In some embodiments, one or more of the CDRs is PTM (post-translational modification) de-risked. In some embodiments, the VH CDR1 includes the amino acid sequence of SEQ ID NO: 12, the VH CDR2 includes the amino acid sequence of SEQ ID NO: 17 or 55, the VH CDR3 includes the amino acid sequence selected from the group consisting of SEQ ID NO: 23, the VL CDR1 includes the amino acid sequence of SEQ ID NO: 27, the VL CDR2 includes the amino acid sequence of SEQ ID NO: 31, and the VL CDR3 includes an amino acid sequence selected from the group consisting of SEQ ID NO: 36, 65 and 66.

In some embodiments, the VH includes the amino acid sequence of SEQ ID NO: 7 or a sequence having at least 75%, 80%, 85%, 90%, 95% or 99% sequence identity to SEQ ID NO: 7, while retaining the VH CDRs of SEQ ID NO: 7 or PTM re-risked versions thereof. In some embodiments, the VL includes the amino acid sequence of SEQ ID NO: 8 or a sequence having at least 75%, 80%, 85%, 90%, 95% or 99% sequence identity to SEQ ID NO: 8, while retaining the VL CDRs of SEQ ID NO: 8 or PTM re-risked versions thereof. In some embodiments, the VH includes the amino acid sequence of SEQ ID NO: 7, and the VL includes the amino acid sequence of SEQ ID NO: 8.

Also provided, in some embodiments, are antibodies and antigen-binding fragments therefore that bind to the same epitope on FAPα as I37. Also provided, in some embodiments, are antibodies and antigen-binding fragments therefore that competes with I37 in binding to FAPα.

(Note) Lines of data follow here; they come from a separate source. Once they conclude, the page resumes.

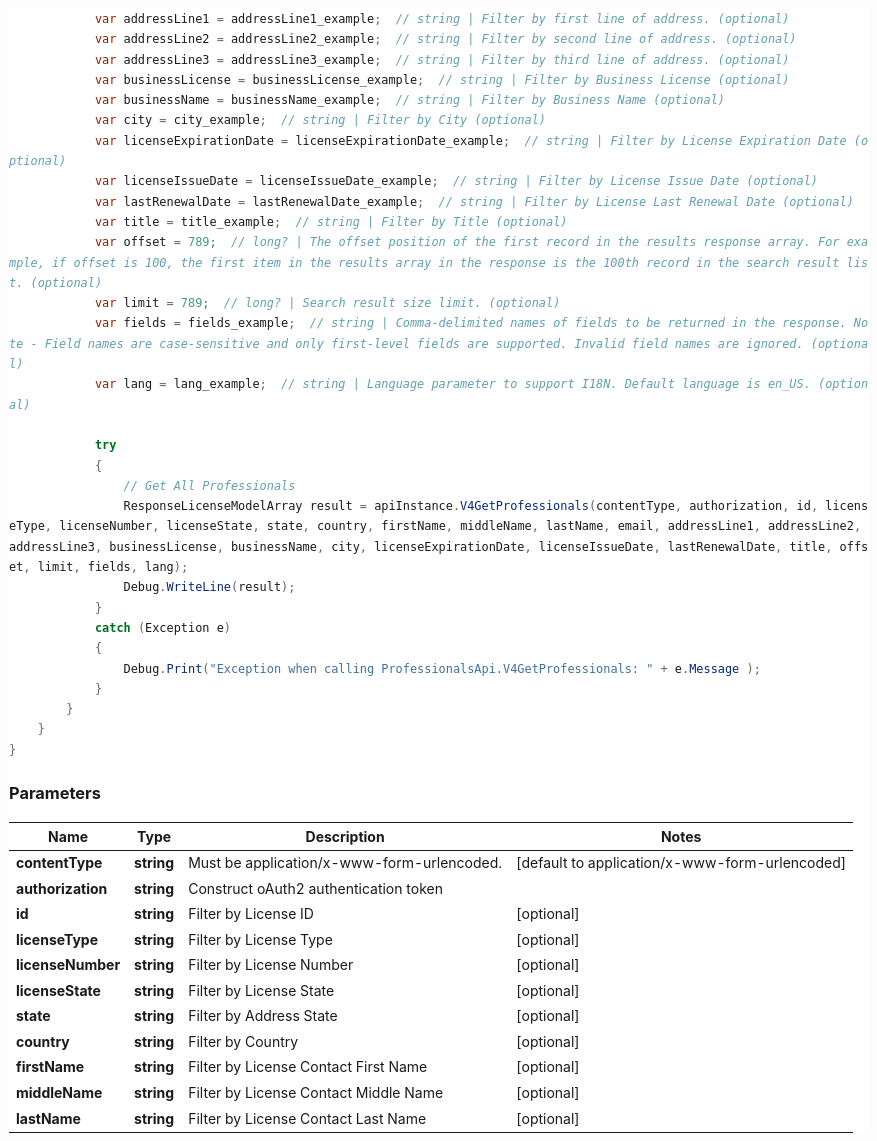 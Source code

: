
 ```csharp
            var addressLine1 = addressLine1_example;  // string | Filter by first line of address. (optional) 
            var addressLine2 = addressLine2_example;  // string | Filter by second line of address. (optional) 
            var addressLine3 = addressLine3_example;  // string | Filter by third line of address. (optional) 
            var businessLicense = businessLicense_example;  // string | Filter by Business License (optional) 
            var businessName = businessName_example;  // string | Filter by Business Name (optional) 
            var city = city_example;  // string | Filter by City (optional) 
            var licenseExpirationDate = licenseExpirationDate_example;  // string | Filter by License Expiration Date (optional) 
            var licenseIssueDate = licenseIssueDate_example;  // string | Filter by License Issue Date (optional) 
            var lastRenewalDate = lastRenewalDate_example;  // string | Filter by License Last Renewal Date (optional) 
            var title = title_example;  // string | Filter by Title (optional) 
            var offset = 789;  // long? | The offset position of the first record in the results response array. For example, if offset is 100, the first item in the results array in the response is the 100th record in the search result list. (optional) 
            var limit = 789;  // long? | Search result size limit. (optional) 
            var fields = fields_example;  // string | Comma-delimited names of fields to be returned in the response. Note - Field names are case-sensitive and only first-level fields are supported. Invalid field names are ignored. (optional) 
            var lang = lang_example;  // string | Language parameter to support I18N. Default language is en_US. (optional) 

            try
            {
                // Get All Professionals
                ResponseLicenseModelArray result = apiInstance.V4GetProfessionals(contentType, authorization, id, licenseType, licenseNumber, licenseState, state, country, firstName, middleName, lastName, email, addressLine1, addressLine2, addressLine3, businessLicense, businessName, city, licenseExpirationDate, licenseIssueDate, lastRenewalDate, title, offset, limit, fields, lang);
                Debug.WriteLine(result);
            }
            catch (Exception e)
            {
                Debug.Print("Exception when calling ProfessionalsApi.V4GetProfessionals: " + e.Message );
            }
        }
    }
}
```

### Parameters

Name | Type | Description  | Notes
------------- | ------------- | ------------- | -------------
 **contentType** | **string**| Must be application/x-www-form-urlencoded. | [default to application/x-www-form-urlencoded]
 **authorization** | **string**| Construct oAuth2 authentication token | 
 **id** | **string**| Filter by License ID | [optional] 
 **licenseType** | **string**| Filter by License Type | [optional] 
 **licenseNumber** | **string**| Filter by License Number | [optional] 
 **licenseState** | **string**| Filter by License State | [optional] 
 **state** | **string**| Filter by Address State | [optional] 
 **country** | **string**| Filter by Country | [optional] 
 **firstName** | **string**| Filter by License Contact First Name | [optional] 
 **middleName** | **string**| Filter by License Contact Middle Name | [optional] 
 **lastName** | **string**| Filter by License Contact Last Name | [optional]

In some embodiments, provided is an antibody or antigen-binding fragment that is derived from antibody J40. In some embodiments, the VH CDR1 includes the amino acid sequence of SEQ ID NO: 67, the VH CDR2 includes an amino acid sequence selected from the group consisting of SEQ ID NO: 17 and 55, the VH CDR3 includes the amino acid sequence of SEQ ID NO: 25, the VL CDR1 includes the amino acid sequence of SEQ ID NO: 68, the VL CDR2 includes the amino acid sequence of SEQ ID NO: 31, and the VL CDR3 includes the amino acid sequence of SEQ ID NO: 69.

In some embodiments, the VH CDR1 includes the amino acid sequence of SEQ ID NO: 12, the VH CDR2 includes the amino acid sequence of SEQ ID NO: 17, the VH CDR3 includes the amino acid sequence selected from the group consisting of SEQ ID NO: 25, the VL CDR 1 includes the amino acid sequence of SEQ ID NO: 27, the VL CDR2 includes the amino acid sequence of SEQ ID NO: 31, and the VL CDR3 includes the amino acid sequence of SEQ ID NO: 34.